Recently, while working on my big project digitizing old print photos—still not done and I have “digitizing fatigue”—I came across a very old photo of the Chicago lakefront hospital where I was born. I couldn’t find any lakefront hospital on Google Maps and asked my dad its whereabouts. All he remembered was that it was in Lincoln Park (not in the zoo!). Nope, no lakefront hospital but I saw a park pavilion that is in my old photo. Then I remembered I was born in Columbus Hospital. I researched it.

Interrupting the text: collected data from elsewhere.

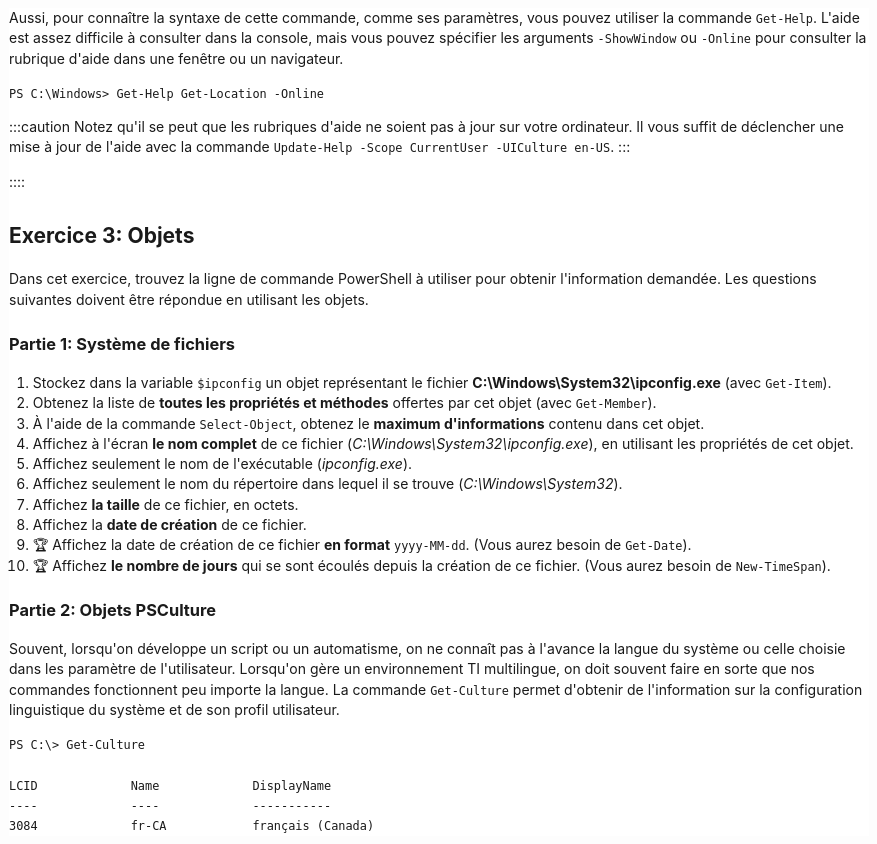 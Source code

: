 Aussi, pour connaître la syntaxe de cette commande, comme ses paramètres, vous pouvez utiliser la commande `Get-Help`. L'aide est assez difficile à consulter dans la console, mais vous pouvez spécifier les arguments `-ShowWindow` ou `-Online` pour consulter la rubrique d'aide dans une fenêtre ou un navigateur.

```
PS C:\Windows> Get-Help Get-Location -Online
```

:::caution
Notez qu'il se peut que les rubriques d'aide ne soient pas à jour sur votre ordinateur. Il vous suffit de déclencher une mise à jour de l'aide avec la commande `Update-Help -Scope CurrentUser -UICulture en-US`.
:::

::::


## Exercice 3: Objets

Dans cet exercice, trouvez la ligne de commande PowerShell à utiliser pour obtenir l'information demandée. Les questions suivantes doivent être répondue en utilisant les objets.

### Partie 1: Système de fichiers

1. Stockez dans la variable `$ipconfig` un objet représentant le fichier **C:\Windows\System32\ipconfig.exe** (avec `Get-Item`).
2. Obtenez la liste de **toutes les propriétés et méthodes** offertes par cet objet (avec `Get-Member`).
3. À l'aide de la commande `Select-Object`, obtenez le **maximum d'informations** contenu dans cet objet.
4. Affichez à l'écran **le nom complet** de ce fichier (*C:\Windows\System32\ipconfig.exe*), en utilisant les propriétés de cet objet.
5. Affichez seulement le nom de l'exécutable (*ipconfig.exe*).
6. Affichez seulement le nom du répertoire dans lequel il se trouve (*C:\Windows\System32*).
7. Affichez **la taille** de ce fichier, en octets.
8. Affichez la **date de création** de ce fichier.
9. 🏆 Affichez la date de création de ce fichier **en format** `yyyy-MM-dd`. (Vous aurez besoin de `Get-Date`).
10. 🏆 Affichez **le nombre de jours** qui se sont écoulés depuis la création de ce fichier. (Vous aurez besoin de `New-TimeSpan`).



### Partie 2: Objets PSCulture

Souvent, lorsqu'on développe un script ou un automatisme, on ne connaît pas à l'avance la langue du système ou celle choisie dans les paramètre de l'utilisateur. Lorsqu'on gère un environnement TI multilingue, on doit souvent faire en sorte que nos commandes fonctionnent peu importe la langue. La commande `Get-Culture` permet d'obtenir de l'information sur la configuration linguistique du système et de son profil utilisateur.

```
PS C:\> Get-Culture

LCID             Name             DisplayName
----             ----             -----------
3084             fr-CA            français (Canada)
```
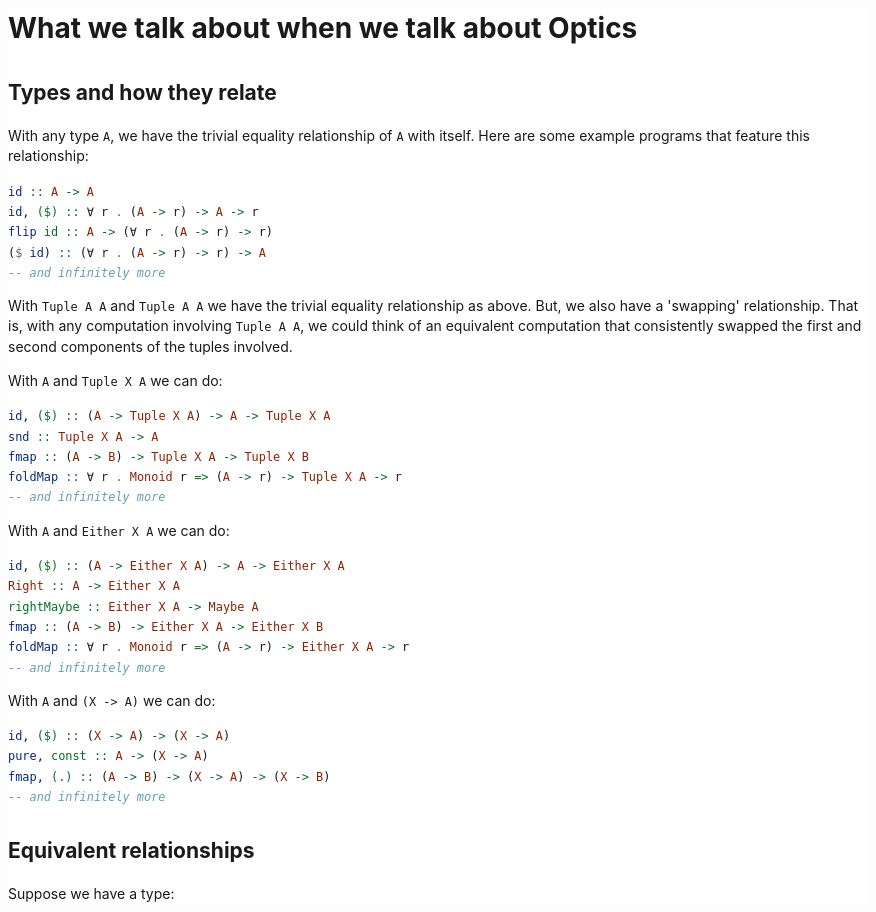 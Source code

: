 # What we talk about when we talk about Optics

## Types and how they relate

With any type `A`, we have the trivial equality relationship of `A` with
itself.  Here are some example programs that feature this relationship:

```haskell
id :: A -> A
id, ($) :: ∀ r . (A -> r) -> A -> r
flip id :: A -> (∀ r . (A -> r) -> r)
($ id) :: (∀ r . (A -> r) -> r) -> A
-- and infinitely more
```

With `Tuple A A` and `Tuple A A` we have the trivial equality relationship as
above.  But, we also have a 'swapping' relationship.  That is, with any
computation involving `Tuple A A`, we could think of an equivalent computation
that consistently swapped the first and second components of the tuples
involved.

With `A` and `Tuple X A` we can do:

```haskell
id, ($) :: (A -> Tuple X A) -> A -> Tuple X A
snd :: Tuple X A -> A
fmap :: (A -> B) -> Tuple X A -> Tuple X B
foldMap :: ∀ r . Monoid r => (A -> r) -> Tuple X A -> r
-- and infinitely more
```

With `A` and `Either X A` we can do:

```haskell
id, ($) :: (A -> Either X A) -> A -> Either X A
Right :: A -> Either X A
rightMaybe :: Either X A -> Maybe A
fmap :: (A -> B) -> Either X A -> Either X B
foldMap :: ∀ r . Monoid r => (A -> r) -> Either X A -> r
-- and infinitely more
```

With `A` and `(X -> A)` we can do:

```haskell
id, ($) :: (X -> A) -> (X -> A)
pure, const :: A -> (X -> A)
fmap, (.) :: (A -> B) -> (X -> A) -> (X -> B)
-- and infinitely more
```


## Equivalent relationships

Suppose we have a type:
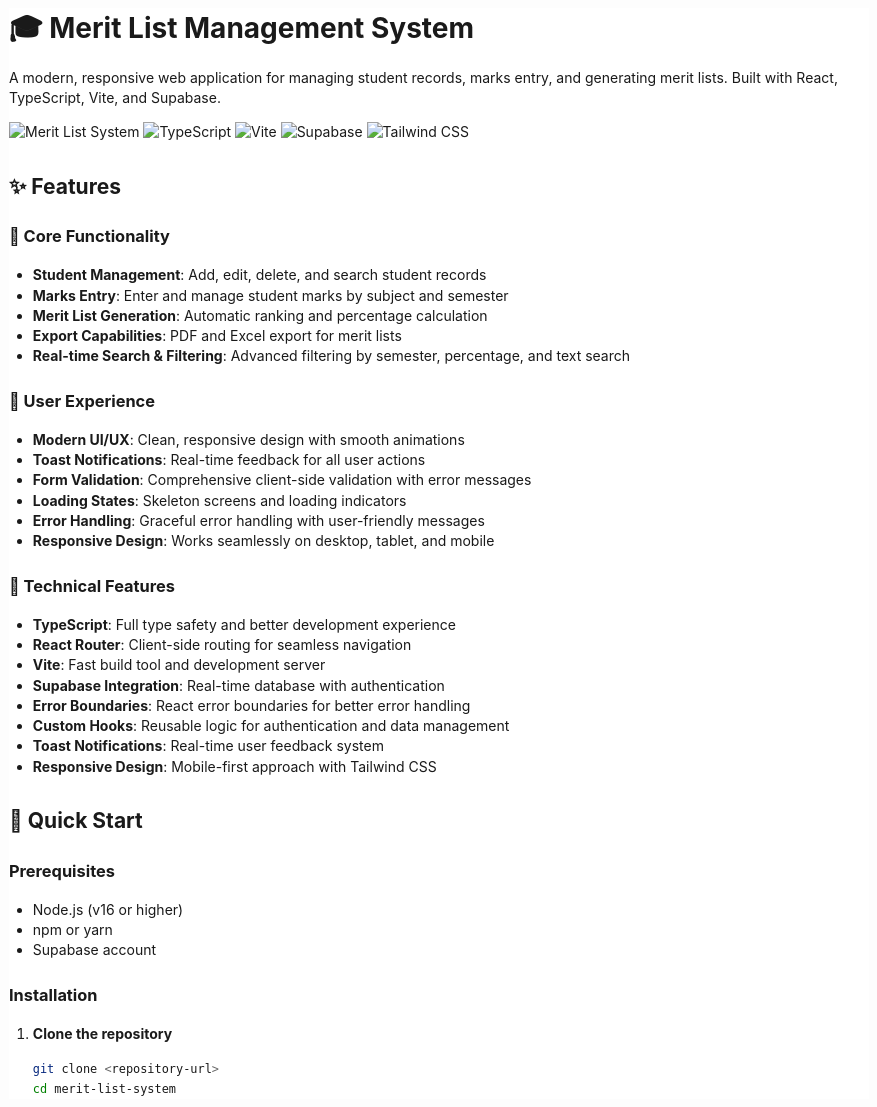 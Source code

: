 # 🎓 Merit List Management System

A modern, responsive web application for managing student records, marks entry, and generating merit lists. Built with React, TypeScript, Vite, and Supabase.

![Merit List System](https://img.shields.io/badge/React-18.3.1-blue) ![TypeScript](https://img.shields.io/badge/TypeScript-5.5.3-blue) ![Vite](https://img.shields.io/badge/Vite-5.4.2-purple) ![Supabase](https://img.shields.io/badge/Supabase-2.57.4-green) ![Tailwind CSS](https://img.shields.io/badge/Tailwind-3.4.1-blue)

## ✨ Features

### 🎯 Core Functionality
- **Student Management**: Add, edit, delete, and search student records
- **Marks Entry**: Enter and manage student marks by subject and semester
- **Merit List Generation**: Automatic ranking and percentage calculation
- **Export Capabilities**: PDF and Excel export for merit lists
- **Real-time Search & Filtering**: Advanced filtering by semester, percentage, and text search

### 🎨 User Experience
- **Modern UI/UX**: Clean, responsive design with smooth animations
- **Toast Notifications**: Real-time feedback for all user actions
- **Form Validation**: Comprehensive client-side validation with error messages
- **Loading States**: Skeleton screens and loading indicators
- **Error Handling**: Graceful error handling with user-friendly messages
- **Responsive Design**: Works seamlessly on desktop, tablet, and mobile

### 🔧 Technical Features
- **TypeScript**: Full type safety and better development experience
- **React Router**: Client-side routing for seamless navigation
- **Vite**: Fast build tool and development server
- **Supabase Integration**: Real-time database with authentication
- **Error Boundaries**: React error boundaries for better error handling
- **Custom Hooks**: Reusable logic for authentication and data management
- **Toast Notifications**: Real-time user feedback system
- **Responsive Design**: Mobile-first approach with Tailwind CSS

## 🚀 Quick Start

### Prerequisites
- Node.js (v16 or higher)
- npm or yarn
- Supabase account

### Installation

1. **Clone the repository**
   ```bash
   git clone <repository-url>
   cd merit-list-system
   ```
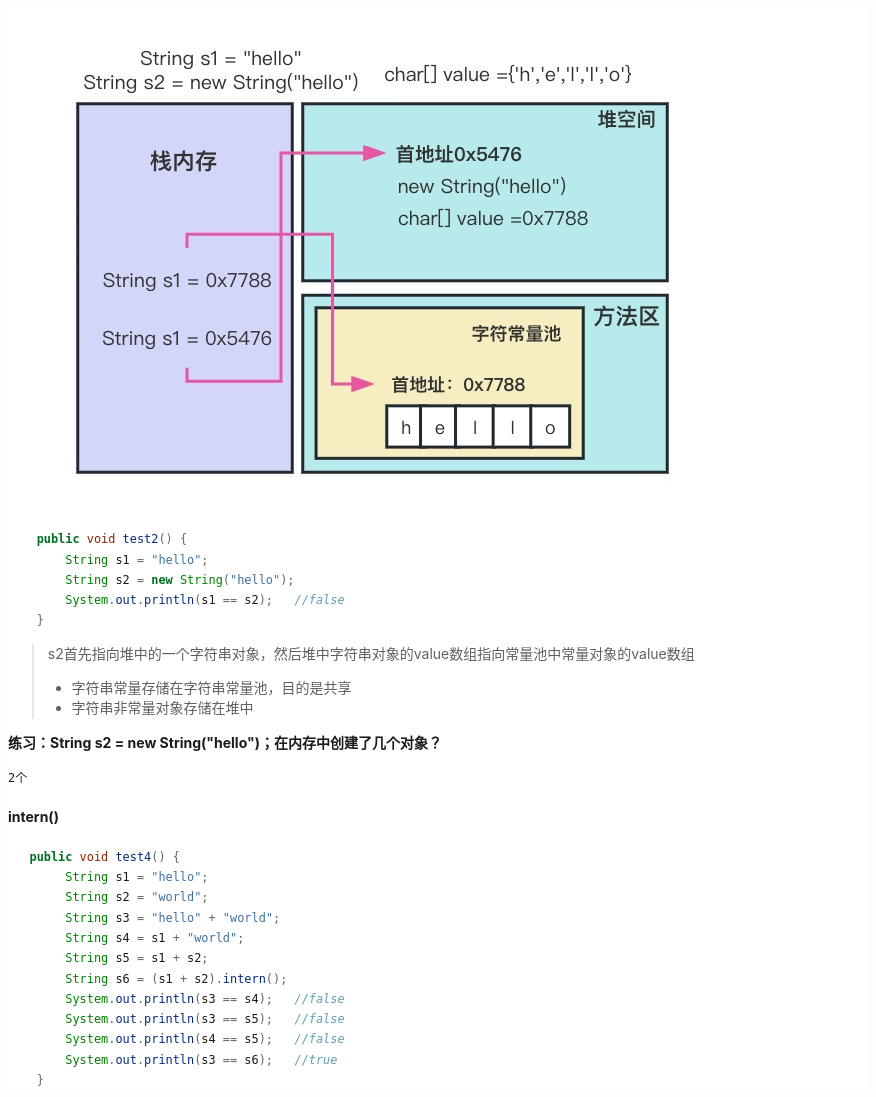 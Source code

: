 ![](imgs/String_new.jpg)

```java
    public void test2() {
      	String s1 = "hello";
        String s2 = new String("hello");
        System.out.println(s1 == s2);   //false
    }
```

> s2首先指向堆中的一个字符串对象，然后堆中字符串对象的value数组指向常量池中常量对象的value数组
>
> - 字符串常量存储在字符串常量池，目的是共享
> - 字符串非常量对象存储在堆中

**练习：String s2 = new String("hello")；在内存中创建了几个对象？**

```txt
2个
```

#### intern()

```java
   public void test4() {
        String s1 = "hello";
        String s2 = "world";
        String s3 = "hello" + "world";
        String s4 = s1 + "world";
        String s5 = s1 + s2;
        String s6 = (s1 + s2).intern();
        System.out.println(s3 == s4);   //false
        System.out.println(s3 == s5);   //false
        System.out.println(s4 == s5);   //false
        System.out.println(s3 == s6);   //true
    }
```
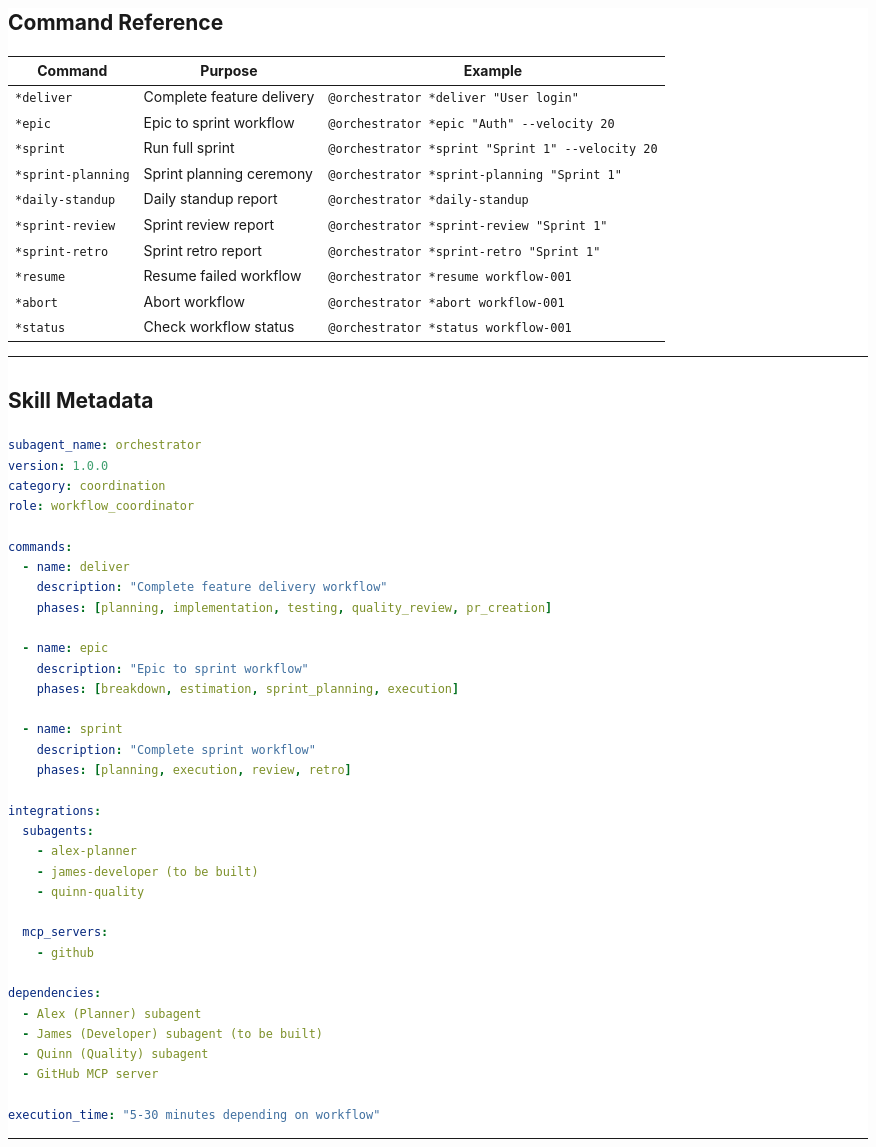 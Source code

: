 
## Command Reference

| Command | Purpose | Example |
|---------|---------|---------|
| `*deliver` | Complete feature delivery | `@orchestrator *deliver "User login"` |
| `*epic` | Epic to sprint workflow | `@orchestrator *epic "Auth" --velocity 20` |
| `*sprint` | Run full sprint | `@orchestrator *sprint "Sprint 1" --velocity 20` |
| `*sprint-planning` | Sprint planning ceremony | `@orchestrator *sprint-planning "Sprint 1"` |
| `*daily-standup` | Daily standup report | `@orchestrator *daily-standup` |
| `*sprint-review` | Sprint review report | `@orchestrator *sprint-review "Sprint 1"` |
| `*sprint-retro` | Sprint retro report | `@orchestrator *sprint-retro "Sprint 1"` |
| `*resume` | Resume failed workflow | `@orchestrator *resume workflow-001` |
| `*abort` | Abort workflow | `@orchestrator *abort workflow-001` |
| `*status` | Check workflow status | `@orchestrator *status workflow-001` |

---

## Skill Metadata

```yaml
subagent_name: orchestrator
version: 1.0.0
category: coordination
role: workflow_coordinator

commands:
  - name: deliver
    description: "Complete feature delivery workflow"
    phases: [planning, implementation, testing, quality_review, pr_creation]

  - name: epic
    description: "Epic to sprint workflow"
    phases: [breakdown, estimation, sprint_planning, execution]

  - name: sprint
    description: "Complete sprint workflow"
    phases: [planning, execution, review, retro]

integrations:
  subagents:
    - alex-planner
    - james-developer (to be built)
    - quinn-quality

  mcp_servers:
    - github

dependencies:
  - Alex (Planner) subagent
  - James (Developer) subagent (to be built)
  - Quinn (Quality) subagent
  - GitHub MCP server

execution_time: "5-30 minutes depending on workflow"
```

---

Columbus Hospital was founded by Italian Catholic immigrant Mother Frances Cabrini in 1905. Mother Cabrini worked in this hospital and died there in 1917. She is known in New York, Chicago, and across the U.S. and worldwide for her missions to educate and provide health care for the poor, especially immigrants and orphans. Many churches, schools, and hospitals are named after her. Mother Cabrini was the first U.S. person to be canonized as a saint (1946). After her death, her room at Columbus Hospital became a pilgrimage destination until a shrine was built for her on the grounds in 1955. My parents, not being Catholic, did not bring newborn me to pay homage to Saint Cabrini else maybe I would not have gotten that terrible sickness when I was a wee tot (apparently measles complications, prior to vaccine development). On the other hand, perhaps by nearness of her caring spirit I did survive.
In 2002 Columbus Hospital was closed and, lakefront property being in high demand, later demolished to build a luxury condo. A big miracle was that Mother Cabrini’s shrine was left alone to be refurbished and re-dedicated in 2012. I can see the very tall high rise on Google Maps, with the short national shrine attached behind it—a strange combination. Across the street from the high rise is the Lincoln Park Gazebo along the shore of the North Pond. That gazebo is in the old photo I have! It helped me find where the hospital used to be, before I remembered the name. Mother Cabrini is thought of as Chicago’s saint and is the patron saint of immigrants.
I found only a couple actual photos of Columbus Hospital, Chicago, online so am posting mine (from my dad) here in case others want to see it within its setting of late 1950s. It is taken from the east side of the North Pond, looking west to the hospital and the gazebo that’s still there.